We evaluated the effects of different doses of lovastatin, a competitive inhibitor of 3-hydroxy-3-methylglutaryl coenzyme A reductase (HMG CoA reductase) and the rate-limiting enzyme in cholesterol biosynthesis, on parameters of cholesterol homeostasis in freshly isolated mononuclear leukocytes from 19 patients with heterozygous familial hypercholesterolemia. Patients were treated with sequentially increasing doses of lovastatin (10 to 80 mg/day in a twice-daily regimen). The in vitro activity of HMG CoA reductase and cholesterol synthesis from 2-14C-acetate was determined in mononuclear cells obtained under steady-state conditions after patients had spent 6 weeks on doses of 20, 40, or 80 mg/day.
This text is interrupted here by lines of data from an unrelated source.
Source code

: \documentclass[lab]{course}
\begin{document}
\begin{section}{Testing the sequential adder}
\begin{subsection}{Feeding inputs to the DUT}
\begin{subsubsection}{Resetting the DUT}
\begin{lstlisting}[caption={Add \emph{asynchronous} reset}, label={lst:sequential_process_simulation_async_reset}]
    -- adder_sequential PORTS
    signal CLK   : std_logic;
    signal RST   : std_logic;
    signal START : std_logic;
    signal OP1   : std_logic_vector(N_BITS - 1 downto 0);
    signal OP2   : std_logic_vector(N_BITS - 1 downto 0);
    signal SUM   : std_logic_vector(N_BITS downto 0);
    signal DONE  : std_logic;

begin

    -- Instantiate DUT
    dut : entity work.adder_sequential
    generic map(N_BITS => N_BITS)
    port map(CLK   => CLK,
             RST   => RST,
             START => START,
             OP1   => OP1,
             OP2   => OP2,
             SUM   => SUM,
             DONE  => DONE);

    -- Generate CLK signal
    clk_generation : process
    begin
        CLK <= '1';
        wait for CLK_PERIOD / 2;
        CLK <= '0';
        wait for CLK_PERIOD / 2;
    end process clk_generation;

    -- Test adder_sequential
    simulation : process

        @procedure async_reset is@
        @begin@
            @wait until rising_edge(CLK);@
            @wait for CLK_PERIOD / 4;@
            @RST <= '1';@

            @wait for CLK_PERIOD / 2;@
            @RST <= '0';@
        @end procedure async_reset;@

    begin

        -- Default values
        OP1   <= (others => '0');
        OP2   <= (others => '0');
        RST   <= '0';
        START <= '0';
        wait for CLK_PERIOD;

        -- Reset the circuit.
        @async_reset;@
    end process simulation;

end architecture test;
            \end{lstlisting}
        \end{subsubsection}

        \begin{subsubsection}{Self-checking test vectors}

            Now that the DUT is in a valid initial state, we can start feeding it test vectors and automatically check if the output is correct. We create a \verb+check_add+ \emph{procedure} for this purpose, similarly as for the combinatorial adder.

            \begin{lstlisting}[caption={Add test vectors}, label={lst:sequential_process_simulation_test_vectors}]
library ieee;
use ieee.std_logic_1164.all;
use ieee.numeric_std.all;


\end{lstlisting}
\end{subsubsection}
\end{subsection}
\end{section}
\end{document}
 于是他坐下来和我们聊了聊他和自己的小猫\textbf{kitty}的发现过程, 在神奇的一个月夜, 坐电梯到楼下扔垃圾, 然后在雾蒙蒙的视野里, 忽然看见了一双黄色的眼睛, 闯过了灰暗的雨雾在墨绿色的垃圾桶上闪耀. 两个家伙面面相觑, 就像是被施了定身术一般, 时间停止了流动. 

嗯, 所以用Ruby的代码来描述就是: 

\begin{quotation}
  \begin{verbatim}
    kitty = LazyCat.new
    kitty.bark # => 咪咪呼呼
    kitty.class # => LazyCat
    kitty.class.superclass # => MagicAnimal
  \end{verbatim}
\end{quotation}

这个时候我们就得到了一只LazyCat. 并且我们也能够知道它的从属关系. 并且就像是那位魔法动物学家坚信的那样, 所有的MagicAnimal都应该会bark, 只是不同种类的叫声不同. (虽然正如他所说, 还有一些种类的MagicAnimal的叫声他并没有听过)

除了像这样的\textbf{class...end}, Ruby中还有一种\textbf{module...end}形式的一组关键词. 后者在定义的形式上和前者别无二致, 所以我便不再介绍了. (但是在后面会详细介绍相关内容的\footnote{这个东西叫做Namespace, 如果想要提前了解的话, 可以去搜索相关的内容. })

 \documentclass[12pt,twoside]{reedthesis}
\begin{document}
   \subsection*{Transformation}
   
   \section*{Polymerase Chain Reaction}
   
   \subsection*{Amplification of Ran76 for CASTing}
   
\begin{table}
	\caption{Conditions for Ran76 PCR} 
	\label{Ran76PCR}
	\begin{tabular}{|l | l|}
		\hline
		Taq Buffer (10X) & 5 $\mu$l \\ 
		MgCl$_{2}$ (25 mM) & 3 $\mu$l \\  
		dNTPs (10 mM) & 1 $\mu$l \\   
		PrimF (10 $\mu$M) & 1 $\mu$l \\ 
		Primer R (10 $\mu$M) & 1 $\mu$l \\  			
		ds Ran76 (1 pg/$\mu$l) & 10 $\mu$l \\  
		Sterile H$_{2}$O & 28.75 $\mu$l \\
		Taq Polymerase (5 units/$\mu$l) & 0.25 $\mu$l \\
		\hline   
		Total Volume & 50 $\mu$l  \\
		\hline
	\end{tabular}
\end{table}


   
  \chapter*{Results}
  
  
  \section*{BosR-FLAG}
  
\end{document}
The total and high affinity degradation of 125I-low density lipoprotein (LDL) was determined at baseline and on lovastatin at a dose of 80 mg/day. LDL cholesterol levels fell progressively on lovastatin (38% reduction on 80 mg daily, p less than 0.005). These changes were paralleled by a 121% increase in the activity of HMG CoA reductase (p less than 0.05) and a 39% increase in cholesterol synthesis from 2-14C-acetate (p less than 0.005). Total and high affinity degradation of 125I-LDL increased from 27 +/- 3.3 and 12.1 +/- 1.6 ng/4 x 10(6) cells/4 hours on the diet only to 69.7 +/- 7.2 and 32.9 +/- 3.6 ng/4 x 10(6) cells/4 hours, respectively, (mean +/- SEM) in mononuclear cells isolated from patients on 80 mg of lovastatin daily (p less than 0.005).(ABSTRACT TRUNCATED AT 250 WORDS)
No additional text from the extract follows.